§ Action item:
Exclude the images, then return every line below exactly as written.

+ + +

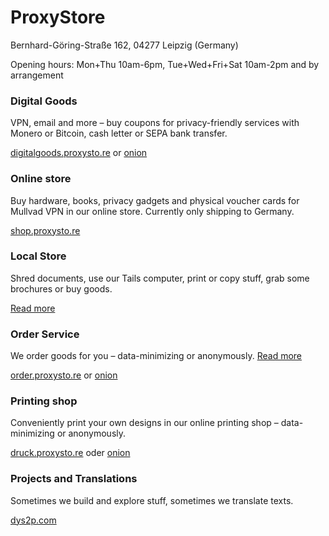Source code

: # ProxyStore

<p class="lead text-center mb-2">Bernhard-Göring-Straße 162, 04277 Leipzig (Germany)</p>
<p class="lead text-center">Opening hours: Mon+Thu 10am-6pm, Tue+Wed+Fri+Sat 10am-2pm and by arrangement</p>

<div class="row">
	<div class="card col-lg m-3">
		<div class="card-body">
			<h3 class="card-title">Digital Goods</h3>
			<p class="card-text">VPN, email and more – buy coupons for privacy-friendly services with Monero or Bitcoin, cash letter or SEPA bank transfer.</p>
			<a href="https://digitalgoods.proxysto.re">digitalgoods.proxysto.re</a>
			or
			<a href="http://digitazyyxyihwwzudp5syxxyn3qhcd63wqcha2dxpfqiyydmrgdiaad.onion/">onion</a>
		</div>
	</div>
	<div class="card card-hover col-lg m-3">
		<div class="card-body">
			<h3 class="card-title">Online store</h3>
			<p class="card-text">Buy hardware, books, privacy gadgets and physical voucher cards for Mullvad VPN in our online store. Currently only shipping to Germany.</p>
			<a class="card-link stretched-link" href="https://shop.proxysto.re">shop.proxysto.re</a>
		</div>
	</div>
	<div class="card card-hover col-lg m-3">
		<div class="card-body">
			<h3 class="card-title">Local Store</h3>
			<p class="card-text">Shred documents, use our Tails computer, print or copy stuff, grab some brochures or buy goods.</p>
			<a class="card-link stretched-link" href="ladensortiment.html">Read more</a>
		</div>
	</div>
</div>

<div class="row">
	<div class="card card-hover col-lg m-3">
		<div class="card-body">
			<h3 class="card-title">Order Service</h3>
			<p class="card-text">We order goods for you – data-minimizing or anonymously. <a href="bestellservice.html">Read more</a></p>
			<a href="https://order.proxysto.re">order.proxysto.re</a>
			or
			<a href="http://proxyoxiemywllckvpix543gqcmvvltrnb7inbwtk2knkehqt72tyfyd.onion">onion</a>
		</div>
	</div>
	<div class="card card-hover col-lg m-3">
		<div class="card-body">
			<h3 class="card-title">Printing shop</h3>
			<p class="card-text">Conveniently print your own designs in our online printing shop – data-minimizing or anonymously.</p>
			<a href="https://druck.proxysto.re">druck.proxysto.re</a>
			oder
			<a href="http://print5cxveagitd3cbl3pakcjupk5jwgtpwa35uowhtzlmcqbibmsnyd.onion">onion</a>
		</div>
	</div>
	<div class="card card-hover col-lg m-3">
		<div class="card-body">
			<h3 class="card-title">Projects and Translations</h3>
			<p class="card-text">Sometimes we build and explore stuff, sometimes we translate texts.</p>
			<a class="card-link stretched-link" href="https://dys2p.com">dys2p.com</a>
		</div>
	</div>
</div>

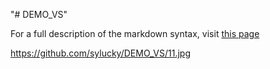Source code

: "# DEMO_VS" 

For a full description of the markdown syntax, visit 
[this page](https://github.com/sylucky/DEMO_VS/edit/master/11.jpg)


https://github.com/sylucky/DEMO_VS/11.jpg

+ + +

§ Answer to the exercise:
Source code

: # ProxyStore

<p class="lead text-center mb-2">Bernhard-Göring-Straße 162, 04277 Leipzig (Germany)</p>
<p class="lead text-center">Opening hours: Mon+Thu 10am-6pm, Tue+Wed+Fri+Sat 10am-2pm and by arrangement</p>

<div class="row">
	<div class="card col-lg m-3">
		<div class="card-body">
			<h3 class="card-title">Digital Goods</h3>
			<p class="card-text">VPN, email and more – buy coupons for privacy-friendly services with Monero or Bitcoin, cash letter or SEPA bank transfer.</p>
			<a href="https://digitalgoods.proxysto.re">digitalgoods.proxysto.re</a>
			or
			<a href="http://digitazyyxyihwwzudp5syxxyn3qhcd63wqcha2dxpfqiyydmrgdiaad.onion/">onion</a>
		</div>
	</div>
	<div class="card card-hover col-lg m-3">
		<div class="card-body">
			<h3 class="card-title">Online store</h3>
			<p class="card-text">Buy hardware, books, privacy gadgets and physical voucher cards for Mullvad VPN in our online store. Currently only shipping to Germany.</p>
			<a class="card-link stretched-link" href="https://shop.proxysto.re">shop.proxysto.re</a>
		</div>
	</div>
	<div class="card card-hover col-lg m-3">
		<div class="card-body">
			<h3 class="card-title">Local Store</h3>
			<p class="card-text">Shred documents, use our Tails computer, print or copy stuff, grab some brochures or buy goods.</p>
			<a class="card-link stretched-link" href="ladensortiment.html">Read more</a>
		</div>
	</div>
</div>

<div class="row">
	<div class="card card-hover col-lg m-3">
		<div class="card-body">
			<h3 class="card-title">Order Service</h3>
			<p class="card-text">We order goods for you – data-minimizing or anonymously. <a href="bestellservice.html">Read more</a></p>
			<a href="https://order.proxysto.re">order.proxysto.re</a>
			or
			<a href="http://proxyoxiemywllckvpix543gqcmvvltrnb7inbwtk2knkehqt72tyfyd.onion">onion</a>
		</div>
	</div>
	<div class="card card-hover col-lg m-3">
		<div class="card-body">
			<h3 class="card-title">Printing shop</h3>
			<p class="card-text">Conveniently print your own designs in our online printing shop – data-minimizing or anonymously.</p>
			<a href="https://druck.proxysto.re">druck.proxysto.re</a>
			oder
			<a href="http://print5cxveagitd3cbl3pakcjupk5jwgtpwa35uowhtzlmcqbibmsnyd.onion">onion</a>
		</div>
	</div>
	<div class="card card-hover col-lg m-3">
		<div class="card-body">
			<h3 class="card-title">Projects and Translations</h3>
			<p class="card-text">Sometimes we build and explore stuff, sometimes we translate texts.</p>
			<a class="card-link stretched-link" href="https://dys2p.com">dys2p.com</a>
		</div>
	</div>
</div>

Source code

: "# DEMO_VS" 

For a full description of the markdown syntax, visit 
[this page](https://github.com/sylucky/DEMO_VS/edit/master/11.jpg)


https://github.com/sylucky/DEMO_VS/11.jpg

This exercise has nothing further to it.